Work request:
Once the line with "Liquid thought becoming" is found in the entries below, print it and each following line exactly, stopping after the line with "- Surface preparation: ground"; print nothing else.

[Dataset entries]
>>>
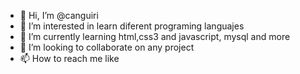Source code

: - 👋 Hi, I’m @canguiri
- 👀 I’m interested in learn diferent programing languajes 
- 🌱 I’m currently learning html,css3 and javascript, mysql and more
- 💞️ I’m looking to collaborate on any project 
- 📫 How to reach me like 

<!---
canguiri/canguiri is a ✨ special ✨ repository because its `README.md` (this file) appears on your GitHub profile.
You can click the Preview link to take a look at your changes.
--->
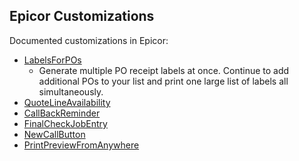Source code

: ## Epicor Customizations

Documented customizations in Epicor:
- [LabelsForPOs](https://github.com/rfitzus/LabelsForPOs)
  - Generate multiple PO receipt labels at once. Continue to add additional POs to your list and print one large list of labels all simultaneously.
- [QuoteLineAvailability](https://github.com/rfitzus/QuoteLineAvailability)
- [CallBackReminder](https://github.com/rfitzus/CallBackReminder)
- [FinalCheckJobEntry](https://github.com/rfitzus/FinalCheckJobEntry)
- [NewCallButton](https://github.com/rfitzus/NewCallButton)
- [PrintPreviewFromAnywhere](https://github.com/rfitzus/PrintPreviewFromAnywhere)

<!---
rfitzus/rfitzus is a ✨ special ✨ repository because its `README.md` (this file) appears on your GitHub profile.
You can click the Preview link to take a look at your changes.
--->
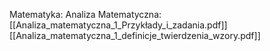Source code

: Matematyka:
Analiza Matematyczna:
[[Analiza_matematyczna_1_Przykłady_i_zadania.pdf]]
[[Analiza_matematyczna_1_definicje_twierdzenia_wzory.pdf]]
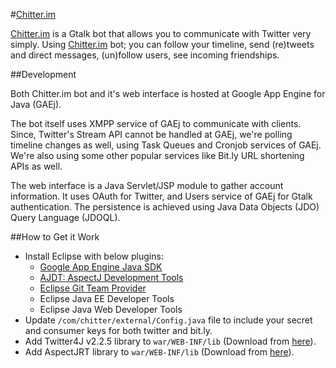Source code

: #[Chitter.im](http://chitter.im)

[Chitter.im](http://chitter.im) is a Gtalk bot that allows you to communicate with Twitter very simply. Using [Chitter.im](http://chitter.im) bot; you can follow your timeline, send (re)tweets and direct messages, (un)follow users, see incoming friendships.

##Development

Both Chitter.im bot and it's web interface is hosted at Google App Engine for Java (GAEj).

The bot itself uses XMPP service of GAEj to communicate with clients. Since, Twitter's Stream API cannot be handled at GAEj, we're polling timeline changes as well, using Task Queues and Cronjob services of GAEj. We're also using some other popular services like Bit.ly URL shortening APIs as well.

The web interface is a Java Servlet/JSP module to gather account information. It uses OAuth for Twitter, and Users service of GAEj for Gtalk authentication. The persistence is achieved using Java Data Objects (JDO) Query Language (JDOQL).

##How to Get it Work

- Install Eclipse with below plugins:
  - [Google App Engine Java SDK](https://developers.google.com/appengine/docs/java/tools/eclipse)
  - [AJDT: AspectJ Development Tools](http://www.eclipse.org/ajdt/downloads/)
  - [Eclipse Git Team Provider](http://www.eclipse.org/egit/download/)
  - Eclipse Java EE Developer Tools
  - Eclipse Java Web Developer Tools
- Update `/com/chitter/external/Config.java` file to include your secret and consumer keys for both twitter and bit.ly. 
- Add Twitter4J v2.2.5 library to `war/WEB-INF/lib` (Download from [here](http://twitter4j.org/archive/twitter4j-2.2.5.zip)).
- Add AspectJRT library to `war/WEB-INF/lib` (Download from [here](http://www.eclipse.org/downloads/download.php?file=/tools/aspectj/aspectj-1.7.3.jar)).
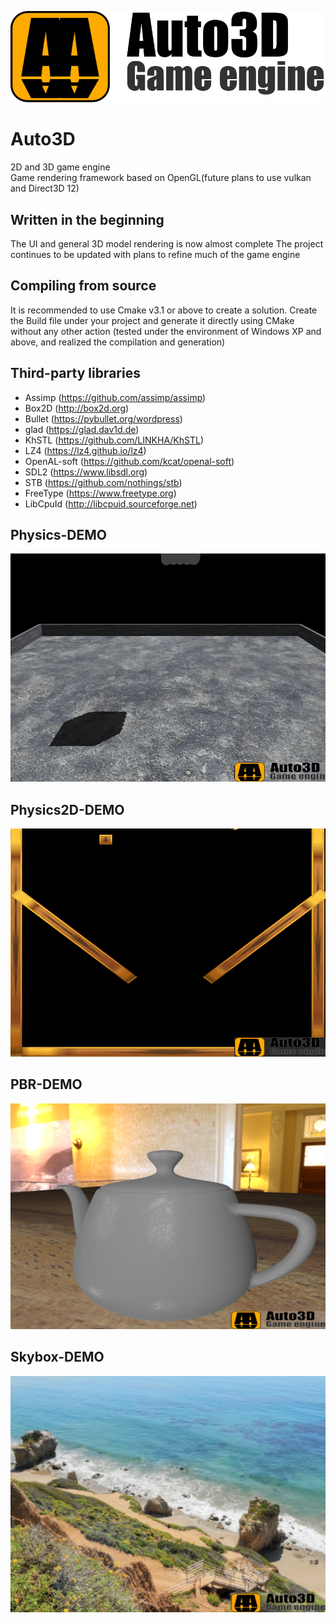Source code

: ![Image text](https://github.com/LINKHA/Auto3D/blob/master/Bin/Data/Texture/LogoLong.png)

Auto3D
====  
2D and 3D game engine  
Game rendering framework based on OpenGL(future plans to use vulkan and Direct3D 12)

Written in the beginning
-------
The UI and general 3D model rendering is now almost complete
The project continues to be updated with plans to refine much of the game engine

Compiling from source
-------
It is recommended to use Cmake v3.1 or above to create a solution.
Create the Build file under your project and generate it directly using CMake without any other action
(tested under the environment of Windows XP and above, and realized the compilation and generation)

Third-party libraries
-------
- Assimp (https://github.com/assimp/assimp)
- Box2D (http://box2d.org)
- Bullet (https://pybullet.org/wordpress)
- glad (https://glad.dav1d.de)
- KhSTL (https://github.com/LINKHA/KhSTL)
- LZ4 (https://lz4.github.io/lz4)
- OpenAL-soft (https://github.com/kcat/openal-soft)
- SDL2 (https://www.libsdl.org)
- STB (https://github.com/nothings/stb)
- FreeType (https://www.freetype.org)
- LibCpuId (http://libcpuid.sourceforge.net)

Physics-DEMO
-------
![Image text](https://github.com/LINKHA/Auto3D/blob/master/Doc/figure/Engine_Effect_Physics.gif)

Physics2D-DEMO
-------
![Image text](https://github.com/LINKHA/Auto3D/blob/master/Doc/figure/Engine_Effect_Physics2D.gif)

PBR-DEMO
-------
![Image text](https://github.com/LINKHA/Auto3D/blob/master/Doc/figure/Engine_Effect_PBR.png)

Skybox-DEMO
-------
![Image text](https://github.com/LINKHA/Auto3D/blob/master/Doc/figure/Engine_Effect_Skyboxs.png)



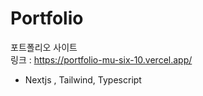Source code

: # Portfolio

포트폴리오 사이트 <br/>
링크 : https://portfolio-mu-six-10.vercel.app/

- Nextjs , Tailwind, Typescript
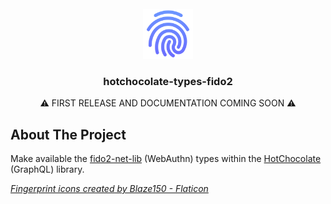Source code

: <!-- PROJECT LOGO -->
<br />
<div align="center">
  <a href="https://github.com/tr4cks/hotchocolate-types-fido2">
    <img src="assets/logo.png" alt="Logo" width="80" height="80">
  </a>

  <h3 align="center">hotchocolate-types-fido2</h3>

  <p align="center">
    ⚠️ FIRST RELEASE AND DOCUMENTATION COMING SOON ⚠️
  </p>
</div>

<!-- ABOUT THE PROJECT -->
## About The Project

Make available the [fido2-net-lib](https://github.com/passwordless-lib/fido2-net-lib) (WebAuthn) types within the [HotChocolate](https://github.com/ChilliCream/hotchocolate) (GraphQL) library.

*[Fingerprint icons created by Blaze150 - Flaticon](https://www.flaticon.com/free-icons/fingerprint)*

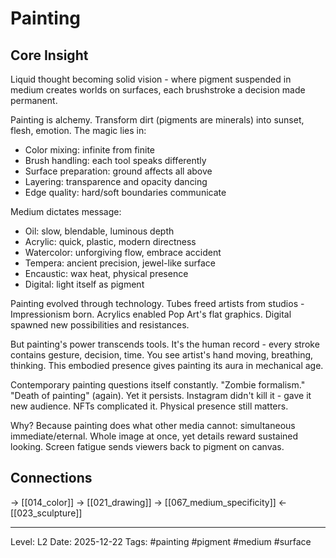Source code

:# Painting

## Core Insight
Liquid thought becoming solid vision - where pigment suspended in medium creates worlds on surfaces, each brushstroke a decision made permanent.

Painting is alchemy. Transform dirt (pigments are minerals) into sunset, flesh, emotion. The magic lies in:
- Color mixing: infinite from finite
- Brush handling: each tool speaks differently
- Surface preparation: ground affects all above
- Layering: transparence and opacity dancing
- Edge quality: hard/soft boundaries communicate

Medium dictates message:
- Oil: slow, blendable, luminous depth
- Acrylic: quick, plastic, modern directness
- Watercolor: unforgiving flow, embrace accident
- Tempera: ancient precision, jewel-like surface
- Encaustic: wax heat, physical presence
- Digital: light itself as pigment

Painting evolved through technology. Tubes freed artists from studios - Impressionism born. Acrylics enabled Pop Art's flat graphics. Digital spawned new possibilities and resistances.

But painting's power transcends tools. It's the human record - every stroke contains gesture, decision, time. You see artist's hand moving, breathing, thinking. This embodied presence gives painting its aura in mechanical age.

Contemporary painting questions itself constantly. "Zombie formalism." "Death of painting" (again). Yet it persists. Instagram didn't kill it - gave it new audience. NFTs complicated it. Physical presence still matters.

Why? Because painting does what other media cannot: simultaneous immediate/eternal. Whole image at once, yet details reward sustained looking. Screen fatigue sends viewers back to pigment on canvas.

## Connections
→ [[014_color]]
→ [[021_drawing]]
→ [[067_medium_specificity]]
← [[023_sculpture]]

---
Level: L2
Date: 2025-12-22
Tags: #painting #pigment #medium #surface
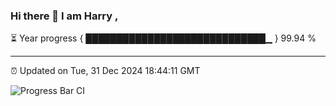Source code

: ### Hi there 👋 I am Harry , 

⏳ Year progress { █████████████████████████████▁ } 99.94 %

---

⏰ Updated on Tue, 31 Dec 2024 18:44:11 GMT

![Progress Bar CI](https://github.com/duykhang68/duykhang68/workflows/Progress%20Bar%20CI/badge.svg)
<<<
Answer to this task:
Liquid thought becoming solid vision - where pigment suspended in medium creates worlds on surfaces, each brushstroke a decision made permanent.

Painting is alchemy. Transform dirt (pigments are minerals) into sunset, flesh, emotion. The magic lies in:
- Color mixing: infinite from finite
- Brush handling: each tool speaks differently
- Surface preparation: ground affects all above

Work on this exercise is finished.